However, I would like to suggest that the notion of interface cannot be simply or unproblematically restrained to technological objects. To think of interfaces results in a much more useful tool when applied to wider and multiple ends, material or not, articulated by digital technologies or by the materiality of the spaces we inhabit. In this sense, I would like to propose to think of interfaces as spatial/temporal frames where competing discourses articulating social, cultural and political intelligibility meet, and where power, and power relations, are bolstered and contested.[2]An urban interface would then be a dynamic time/space frame intimately bounded to the objects and subjectivities which it generates and from which it itself arises in the first place. Here, it would be important to bear in mind the notion of intra-action (Barad 2007): as opposed to the idea of interaction where different elements are thought of as independent and preexistent, in intra-action those elements are constituted and generated in that same intra-active moment.[3]In this sense, urban interfaces, objects and subject positions would be intra-actively constitutive of each other. Hence, objects within those interfaces would play a critical role in the discursive, intelligible configuration of that very interface. And this takes me precisely to the idea behind the lines that follow: A design concept, and object of intervention, can work as a tool that, within its constitutive position in an urban interface, has the potential to expose and subvert the myriad, apparently disconnected discourses and power relations articulating social/cultural understandings of the world.

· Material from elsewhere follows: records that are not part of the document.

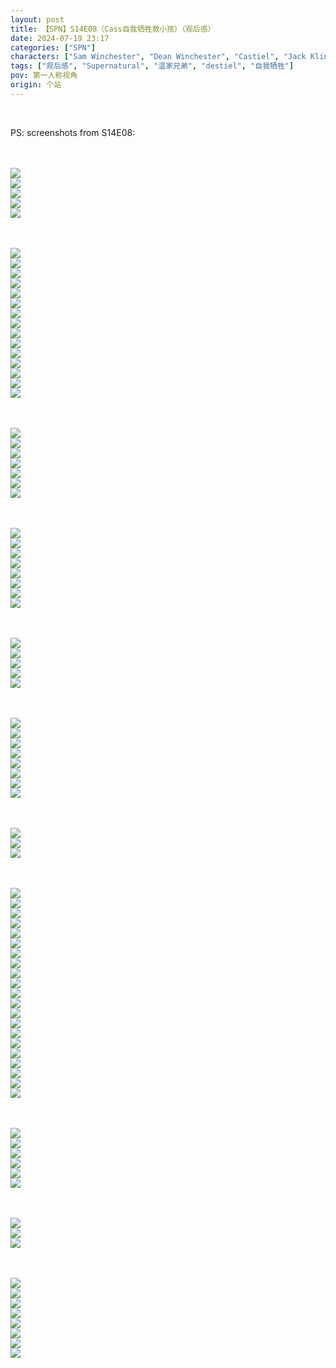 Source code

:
```yaml
---
layout: post
title: 【SPN】S14E08（Cass自我牺牲救小孩）（观后感）
date: 2024-07-19 23:17
categories: ["SPN"]
characters: ["Sam Winchester", "Dean Winchester", "Castiel", "Jack Kline"]
tags: ["观后感", "Supernatural", "温家兄弟", "destiel", "自我牺牲"]
pov: 第一人称视角
origin: 个站
---
```


<br>

PS: screenshots from S14E08:

<br><br>
![](https://github.com/junesirius/junesirius.github.io/blob/master/assets/images/SPN/S14/2024-07-19-SPN-1408-1.jpg)
<br>
![](https://github.com/junesirius/junesirius.github.io/blob/master/assets/images/SPN/S14/2024-07-19-SPN-1408-2.jpg)
<br>
![](https://github.com/junesirius/junesirius.github.io/blob/master/assets/images/SPN/S14/2024-07-19-SPN-1408-3.jpg)
<br>
![](https://github.com/junesirius/junesirius.github.io/blob/master/assets/images/SPN/S14/2024-07-19-SPN-1408-4.jpg)
<br>
![](https://github.com/junesirius/junesirius.github.io/blob/master/assets/images/SPN/S14/2024-07-19-SPN-1408-5.jpg)
<br>

<br><br>
![](https://github.com/junesirius/junesirius.github.io/blob/master/assets/images/SPN/S14/2024-07-19-SPN-1408-6.jpg)
<br>
![](https://github.com/junesirius/junesirius.github.io/blob/master/assets/images/SPN/S14/2024-07-19-SPN-1408-7.jpg)
<br>
![](https://github.com/junesirius/junesirius.github.io/blob/master/assets/images/SPN/S14/2024-07-19-SPN-1408-8.jpg)
<br>
![](https://github.com/junesirius/junesirius.github.io/blob/master/assets/images/SPN/S14/2024-07-19-SPN-1408-9.jpg)
<br>
![](https://github.com/junesirius/junesirius.github.io/blob/master/assets/images/SPN/S14/2024-07-19-SPN-1408-10.jpg)
<br>
![](https://github.com/junesirius/junesirius.github.io/blob/master/assets/images/SPN/S14/2024-07-19-SPN-1408-11.jpg)
<br>
![](https://github.com/junesirius/junesirius.github.io/blob/master/assets/images/SPN/S14/2024-07-19-SPN-1408-12.jpg)
<br>
![](https://github.com/junesirius/junesirius.github.io/blob/master/assets/images/SPN/S14/2024-07-19-SPN-1408-13.jpg)
<br>
![](https://github.com/junesirius/junesirius.github.io/blob/master/assets/images/SPN/S14/2024-07-19-SPN-1408-14.jpg)
<br>
![](https://github.com/junesirius/junesirius.github.io/blob/master/assets/images/SPN/S14/2024-07-19-SPN-1408-15.jpg)
<br>
![](https://github.com/junesirius/junesirius.github.io/blob/master/assets/images/SPN/S14/2024-07-19-SPN-1408-16.jpg)
<br>
![](https://github.com/junesirius/junesirius.github.io/blob/master/assets/images/SPN/S14/2024-07-19-SPN-1408-17.jpg)
<br>
![](https://github.com/junesirius/junesirius.github.io/blob/master/assets/images/SPN/S14/2024-07-19-SPN-1408-18.jpg)
<br>
![](https://github.com/junesirius/junesirius.github.io/blob/master/assets/images/SPN/S14/2024-07-19-SPN-1408-19.jpg)
<br>
![](https://github.com/junesirius/junesirius.github.io/blob/master/assets/images/SPN/S14/2024-07-19-SPN-1408-20.jpg)
<br>

<br><br>
![](https://github.com/junesirius/junesirius.github.io/blob/master/assets/images/SPN/S14/2024-07-19-SPN-1408-24.jpg)
<br>
![](https://github.com/junesirius/junesirius.github.io/blob/master/assets/images/SPN/S14/2024-07-19-SPN-1408-25.jpg)
<br>
![](https://github.com/junesirius/junesirius.github.io/blob/master/assets/images/SPN/S14/2024-07-19-SPN-1408-26.jpg)
<br>
![](https://github.com/junesirius/junesirius.github.io/blob/master/assets/images/SPN/S14/2024-07-19-SPN-1408-27.jpg)
<br>
![](https://github.com/junesirius/junesirius.github.io/blob/master/assets/images/SPN/S14/2024-07-19-SPN-1408-28.jpg)
<br>
![](https://github.com/junesirius/junesirius.github.io/blob/master/assets/images/SPN/S14/2024-07-19-SPN-1408-29.jpg)
<br>
![](https://github.com/junesirius/junesirius.github.io/blob/master/assets/images/SPN/S14/2024-07-19-SPN-1408-30.jpg)
<br>

<br><br>
![](https://github.com/junesirius/junesirius.github.io/blob/master/assets/images/SPN/S14/2024-07-19-SPN-1408-21.jpg)
<br>
![](https://github.com/junesirius/junesirius.github.io/blob/master/assets/images/SPN/S14/2024-07-19-SPN-1408-22.jpg)
<br>
![](https://github.com/junesirius/junesirius.github.io/blob/master/assets/images/SPN/S14/2024-07-19-SPN-1408-31.jpg)
<br>
![](https://github.com/junesirius/junesirius.github.io/blob/master/assets/images/SPN/S14/2024-07-19-SPN-1408-32.jpg)
<br>
![](https://github.com/junesirius/junesirius.github.io/blob/master/assets/images/SPN/S14/2024-07-19-SPN-1408-33.jpg)
<br>
![](https://github.com/junesirius/junesirius.github.io/blob/master/assets/images/SPN/S14/2024-07-19-SPN-1408-34.jpg)
<br>
![](https://github.com/junesirius/junesirius.github.io/blob/master/assets/images/SPN/S14/2024-07-19-SPN-1408-35.jpg)
<br>
![](https://github.com/junesirius/junesirius.github.io/blob/master/assets/images/SPN/S14/2024-07-19-SPN-1408-36.jpg)
<br>

<br><br>
![](https://github.com/junesirius/junesirius.github.io/blob/master/assets/images/SPN/S14/2024-07-19-SPN-1408-37.jpg)
<br>
![](https://github.com/junesirius/junesirius.github.io/blob/master/assets/images/SPN/S14/2024-07-19-SPN-1408-23.jpg)
<br>
![](https://github.com/junesirius/junesirius.github.io/blob/master/assets/images/SPN/S14/2024-07-19-SPN-1408-38.jpg)
<br>
![](https://github.com/junesirius/junesirius.github.io/blob/master/assets/images/SPN/S14/2024-07-19-SPN-1408-39.jpg)
<br>
![](https://github.com/junesirius/junesirius.github.io/blob/master/assets/images/SPN/S14/2024-07-19-SPN-1408-40.jpg)
<br>

<br><br>
![](https://github.com/junesirius/junesirius.github.io/blob/master/assets/images/SPN/S14/2024-07-19-SPN-1408-43.jpg)
<br>
![](https://github.com/junesirius/junesirius.github.io/blob/master/assets/images/SPN/S14/2024-07-19-SPN-1408-44.jpg)
<br>
![](https://github.com/junesirius/junesirius.github.io/blob/master/assets/images/SPN/S14/2024-07-19-SPN-1408-45.jpg)
<br>
![](https://github.com/junesirius/junesirius.github.io/blob/master/assets/images/SPN/S14/2024-07-19-SPN-1408-46.jpg)
<br>
![](https://github.com/junesirius/junesirius.github.io/blob/master/assets/images/SPN/S14/2024-07-19-SPN-1408-47.jpg)
<br>
![](https://github.com/junesirius/junesirius.github.io/blob/master/assets/images/SPN/S14/2024-07-19-SPN-1408-48.jpg)
<br>
![](https://github.com/junesirius/junesirius.github.io/blob/master/assets/images/SPN/S14/2024-07-19-SPN-1408-49.jpg)
<br>
![](https://github.com/junesirius/junesirius.github.io/blob/master/assets/images/SPN/S14/2024-07-19-SPN-1408-50.jpg)
<br>

<br><br>
![](https://github.com/junesirius/junesirius.github.io/blob/master/assets/images/SPN/S14/2024-07-19-SPN-1408-51.jpg)
<br>
![](https://github.com/junesirius/junesirius.github.io/blob/master/assets/images/SPN/S14/2024-07-19-SPN-1408-52.jpg)
<br>
![](https://github.com/junesirius/junesirius.github.io/blob/master/assets/images/SPN/S14/2024-07-19-SPN-1408-53.jpg)
<br>

<br><br>
![](https://github.com/junesirius/junesirius.github.io/blob/master/assets/images/SPN/S14/2024-07-19-SPN-1408-54.jpg)
<br>
![](https://github.com/junesirius/junesirius.github.io/blob/master/assets/images/SPN/S14/2024-07-19-SPN-1408-55.jpg)
<br>
![](https://github.com/junesirius/junesirius.github.io/blob/master/assets/images/SPN/S14/2024-07-19-SPN-1408-56.jpg)
<br>
![](https://github.com/junesirius/junesirius.github.io/blob/master/assets/images/SPN/S14/2024-07-19-SPN-1408-57.jpg)
<br>
![](https://github.com/junesirius/junesirius.github.io/blob/master/assets/images/SPN/S14/2024-07-19-SPN-1408-58.jpg)
<br>
![](https://github.com/junesirius/junesirius.github.io/blob/master/assets/images/SPN/S14/2024-07-19-SPN-1408-59.jpg)
<br>
![](https://github.com/junesirius/junesirius.github.io/blob/master/assets/images/SPN/S14/2024-07-19-SPN-1408-60.jpg)
<br>
![](https://github.com/junesirius/junesirius.github.io/blob/master/assets/images/SPN/S14/2024-07-19-SPN-1408-61.jpg)
<br>
![](https://github.com/junesirius/junesirius.github.io/blob/master/assets/images/SPN/S14/2024-07-19-SPN-1408-62.jpg)
<br>
![](https://github.com/junesirius/junesirius.github.io/blob/master/assets/images/SPN/S14/2024-07-19-SPN-1408-63.jpg)
<br>
![](https://github.com/junesirius/junesirius.github.io/blob/master/assets/images/SPN/S14/2024-07-19-SPN-1408-64.jpg)
<br>
![](https://github.com/junesirius/junesirius.github.io/blob/master/assets/images/SPN/S14/2024-07-19-SPN-1408-65.jpg)
<br>
![](https://github.com/junesirius/junesirius.github.io/blob/master/assets/images/SPN/S14/2024-07-19-SPN-1408-66.jpg)
<br>
![](https://github.com/junesirius/junesirius.github.io/blob/master/assets/images/SPN/S14/2024-07-19-SPN-1408-67.jpg)
<br>
![](https://github.com/junesirius/junesirius.github.io/blob/master/assets/images/SPN/S14/2024-07-19-SPN-1408-68.jpg)
<br>
![](https://github.com/junesirius/junesirius.github.io/blob/master/assets/images/SPN/S14/2024-07-19-SPN-1408-69.jpg)
<br>
![](https://github.com/junesirius/junesirius.github.io/blob/master/assets/images/SPN/S14/2024-07-19-SPN-1408-70.jpg)
<br>
![](https://github.com/junesirius/junesirius.github.io/blob/master/assets/images/SPN/S14/2024-07-19-SPN-1408-71.jpg)
<br>
![](https://github.com/junesirius/junesirius.github.io/blob/master/assets/images/SPN/S14/2024-07-19-SPN-1408-72.jpg)
<br>
![](https://github.com/junesirius/junesirius.github.io/blob/master/assets/images/SPN/S14/2024-07-19-SPN-1408-73.jpg)
<br>
![](https://github.com/junesirius/junesirius.github.io/blob/master/assets/images/SPN/S14/2024-07-19-SPN-1408-74.jpg)
<br>

<br><br>
![](https://github.com/junesirius/junesirius.github.io/blob/master/assets/images/SPN/S14/2024-07-19-SPN-1408-41.jpg)
<br>
![](https://github.com/junesirius/junesirius.github.io/blob/master/assets/images/SPN/S14/2024-07-19-SPN-1408-42.jpg)
<br>
![](https://github.com/junesirius/junesirius.github.io/blob/master/assets/images/SPN/S14/2024-07-19-SPN-1408-75.jpg)
<br>
![](https://github.com/junesirius/junesirius.github.io/blob/master/assets/images/SPN/S14/2024-07-19-SPN-1408-76.jpg)
<br>
![](https://github.com/junesirius/junesirius.github.io/blob/master/assets/images/SPN/S14/2024-07-19-SPN-1408-77.jpg)
<br>
![](https://github.com/junesirius/junesirius.github.io/blob/master/assets/images/SPN/S14/2024-07-19-SPN-1408-78.jpg)
<br>

<br><br>
![](https://github.com/junesirius/junesirius.github.io/blob/master/assets/images/SPN/S14/2024-07-19-SPN-1408-79.jpg)
<br>
![](https://github.com/junesirius/junesirius.github.io/blob/master/assets/images/SPN/S14/2024-07-19-SPN-1408-80.jpg)
<br>
![](https://github.com/junesirius/junesirius.github.io/blob/master/assets/images/SPN/S14/2024-07-19-SPN-1408-81.jpg)
<br>

<br><br>
![](https://github.com/junesirius/junesirius.github.io/blob/master/assets/images/SPN/S14/2024-07-19-SPN-1408-82.jpg)
<br>
![](https://github.com/junesirius/junesirius.github.io/blob/master/assets/images/SPN/S14/2024-07-19-SPN-1408-83.jpg)
<br>
![](https://github.com/junesirius/junesirius.github.io/blob/master/assets/images/SPN/S14/2024-07-19-SPN-1408-84.jpg)
<br>
![](https://github.com/junesirius/junesirius.github.io/blob/master/assets/images/SPN/S14/2024-07-19-SPN-1408-85.jpg)
<br>
![](https://github.com/junesirius/junesirius.github.io/blob/master/assets/images/SPN/S14/2024-07-19-SPN-1408-86.jpg)
<br>
![](https://github.com/junesirius/junesirius.github.io/blob/master/assets/images/SPN/S14/2024-07-19-SPN-1408-87.jpg)
<br>
![](https://github.com/junesirius/junesirius.github.io/blob/master/assets/images/SPN/S14/2024-07-19-SPN-1408-88.jpg)
<br>
![](https://github.com/junesirius/junesirius.github.io/blob/master/assets/images/SPN/S14/2024-07-19-SPN-1408-89.jpg)
<br>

What I propose for this paper is an analysis of the design concept—Who’s the Rain Today???—that resulted from the pressure cooker workshop from the seminar series The Right to the City,from the Research School for Media Studies (RMeS), at Utrecht University. I will explore this design concept as an object of intervention the role of which is precisely to queer and expose the invisible links between apparently disparate ideas and the power relations that sustain them. I will analyze the theoretical, creative and critical standpoints behind its design as well as the possible diffractive connotations, understandings and ideas resulting from its placement within material, urban locations. For this, I will divide my argument in three sections: In a first section, I will address the pressure cooker workshop and the notion of object of intervention, while reflecting on the idea of critically making and critically made objects (Hertz 2018). In a second section I will turn to the critical and creative process of designing that object of intervention, its characteristics and its role within its urban frame, while paying attention to ideas like “the right to the city” (Harvey 2008). In the third section I will explore the diffractive nature of the urban interfaces for which the design concept is intended, as well as its potential for thinking differently, to the possibility of enabling a tentacular thinking (Haraway 2016), that objects of intervention, such as Who’s the Rain Today???, have in our current world. Following this, I will conclude this paper with a brief reflection on the points I mentioned above in relation to queer thinking.

 

Critically Making an Object of Intervention

When I first faced the workshop The Right to the City, I was not sure what to expect. I was placed in a team with people I barely knew, or whom I just met at that moment; people with completely different perspectives on art, creative knowledge and urban interventions. Furthermore, the four ideas that were given to us to use as a core for the design concept we had to come up with—water, station, sustainability and sticker—seemed to me completely dislodged from my theoretical comfort zone. However, this multiplicity of standpoints, this diffractive way to approach the task ahead of us, as well as the apparent randomness of the assigned core ideas, proved to be very fruitful when revealing the connections that actually work beyond the realm of visibility. Invisible connections that point to the power relations articulating society at large, and which by the end of the two-day workshop took shape in the design concept Who’s the Rain Today???[4]But how did these connections take shape in this particular design concept? How did the creative and critical process of designing this urban intervention bring these connections to the fore? And how did the resulting concept, the object of intervention, reflect this critical process?[5]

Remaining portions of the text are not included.